It was 20 years ago today in a game against the New York Yankees that Cal Ripken Jr. ended his consecutive game streak at 2,632. His replacement, Ryan Minor, had no idea that he was going to play third base for the Orioles that day. He had no idea he was even going to get into the game. It wasn't until about 30 minutes prior to the game that his manager, Ray Miller, informed him to grab his gear and get ready to play third that night. It took a few seconds to sink in, but Minor eventually realized that something big was going to happen that night, according to Yahoo Sports.
For over 16 years, Ripken walked onto the field for the Orioles and gave it his all. First as a shortstop who helped redefine the position for generations to come, and then as a third baseman. Prior to Ripken being the all-time iron man in the MLB, it was Lou Gehrig, the great Yankee first baseman that played on some of the greatest teams ever, who held the record at 2,130 games. The record stood for 56 years. Only five other players have even reached 1,000 consecutive games in baseball history, and of those, Everett Scott was the closest to the "Iron Man" and "Iron Horse" with 1,307 consecutive games, per the MLB website.Ryan Minor told Yahoo that when he went to the batter's box, the umpire was so dumbstruck by Ripken not being at the plate, that he actually talked to him.
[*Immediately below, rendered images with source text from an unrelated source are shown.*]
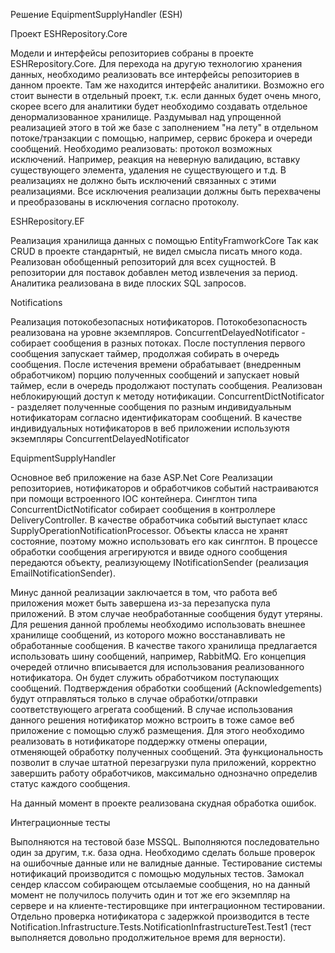 Решение EquipmentSupplyHandler (ESH)

Проект ESHRepository.Core

Модели и интерфейсы репозиториев собраны в проекте ESHRepository.Core.
Для перехода на другую технологию хранения данных, необходимо реализовать все интерфейсы репозиториев в данном проекте.
Там же находится интерфейс аналитики. Возможно его стоит вынести в отдельный проект, т.к. если данных будет очень много, скорее всего для аналитики будет необходимо создавать отдельное денормализованное хранилище.
Раздумывал над упрощенной реализацией этого в той же базе с заполнением "на лету" в отдельном потоке/транзакции с помощью, например, сервис брокера и очереди сообщений. 
Необходимо реализовать: протокол возможных исключений. Например, реакция на неверную валидацию, вставку существующего элемента, удаления не существующего и т.д.
В реализациях не должно быть исключений связанных с этими реализациями. Все исключения реализации должны быть перехвачены и преобразованы в исключения согласно протоколу. 

ESHRepository.EF

Реализация хранилища данных с помощью EntityFramworkCore
Так как CRUD в проекте стандарнтый, не видел смысла писать много кода. Реализован обобщенный репозиторий для всех сущностей. В репозитории для поставок добавлен метод извлечения за период.
Аналитика реализована в виде плоских SQL запросов.

Notifications

Реализация потокобезопасных нотификаторов. Потокобезопасность реализована на уровне экземпляров.
ConcurrentDelayedNotificator - собирает сообщения в разных потоках. После поступления первого сообщения запускает таймер, продолжая собирать в очередь сообщения. 
После истечения времени обрабатывает (внедренным обработчиком) порцию полученных сообщений и  запускает новый таймер, если в очередь продолжают поступать сообщения. Реализован неблокирующий доступ к методу нотификации.
ConcurrentDictNotificator - разделяет полученные сообщения по разным индивидуальным нотификаторам согласно идентификаторам сообщений. В качестве индивидуальных нотификаторов в веб приложении используютя экземпляры ConcurrentDelayedNotificator

EquipmentSupplyHandler

Основное веб приложение на базе ASP.Net Core
Реализации репозиториев, нотификаторов и обработчиков событий настраиваются при помощи встроенного IOC контейнера. 
Синглтон типа ConcurrentDictNotificator собирает сообщения в контроллере DeliveryController.
В качестве обработчика событий выступает класс SupplyOperationNotificationProcessor. Объекты класса не хранят состояние, поэтому можно использовать его как синглтон. В процессе обработки сообщения агрегируются и ввиде одного сообщения передаются объекту, реализующему INotificationSender (реализация EmailNotificationSender).

Минус данной реализации заключается в том, что работа веб приложения может быть завершена из-за перезапуска пула приложений. В этом случае необработанные сообщения будут утеряны.
Для решения данной проблемы необходимо использовать внешнее хранилище сообщений, из которого можно восстанавливать не обработанные сообщения. В качестве такого хранилища предлагается использовать шину сообщений, например, RabbitMQ. Его концепция очередей отлично вписывается для использования реализованного нотификатора. Он будет служить обработчиком поступающих сообщений. Подтверждения обработки сообщений (Acknowledgements) будут отправляться только в случае обработки/отправки соответствующего агрегата сообщений. 
В случае использования данного решения нотификатор можно встроить в тоже самое веб приложение с помощью служб размещения. Для этого необходимо реализовать в нотификаторе поддержку отмены операции, отменяющей обработку полученных сообщений.  Эта функциональность позволит в случае штатной перезагрузки пула приложений, корректно завершить работу обработчиков, максимально однозначно определив статус каждого сообщения.

На данный момент в проекте реализована скудная обработка ошибок.

Интеграционные тесты

Выполняются на тестовой базе MSSQL. Выполняются последовательно один за другим, т.к. база одна. 
Необходимо сделать больше проверок на ошибочные данные или не валидные данные.
Тестирование системы нотификаций производится с помощью модульных тестов. Замокал сендер классом собирающем отсылаемые сообщения, но на данный момент не получилось получить один и тот же его экземпляр на сервере и на клиенте-тестировщике при интеграционном тестировании.
Отдельно проверка нотификатора с задержкой производится в тесте  Notification.Infrastructure.Tests.NotificationInfrastructureTest.Test1 (тест выполняется довольно продолжительное время для верности).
"Is this it? He's not playing? Is this the night?"It was indeed the night, and suddenly the umpire's notebooks on the game and lineup cards became moments for the Baseball Hall of Fame. The same was true for the official scorekeeper's card, and nearly everything else connected to the game, including Minor's uniform, bat, or anything else, if Cooperstown came calling. An average game suddenly, for some, became a once-in-a-lifetime event. For Minor, it was a night to shine, finally getting a chance to play third base, but there was so much going on and so much to take in, that it was almost overwhelming in some regards, per The Washington Post. He made history just by walking onto the field. Ripken went on to become a first ballot Hall of Fame inductee, and Minor didn't quite live up to the promise he showed as a prospect. He only played in nine games that year, but he played in a big one that he will always be remembered for. He played his final MLB game in 2001 with Montreal, not even compiling 162 career games. He posted a career 0.177 batting average with five home runs, according to Baseball Reference. Minor is now field manager of the Frederick Keys of the Carolina League, and every night this season he saw a video at home games that celebrates 50 years of Roy Rogers restaurants, 30 years of Frederick Keys baseball, and 20 years since Cal Ripken Jr.'s streak ended. He said it makes him feel old, but he's okay with it.
"I guess it's better to talk about it than be forgotten.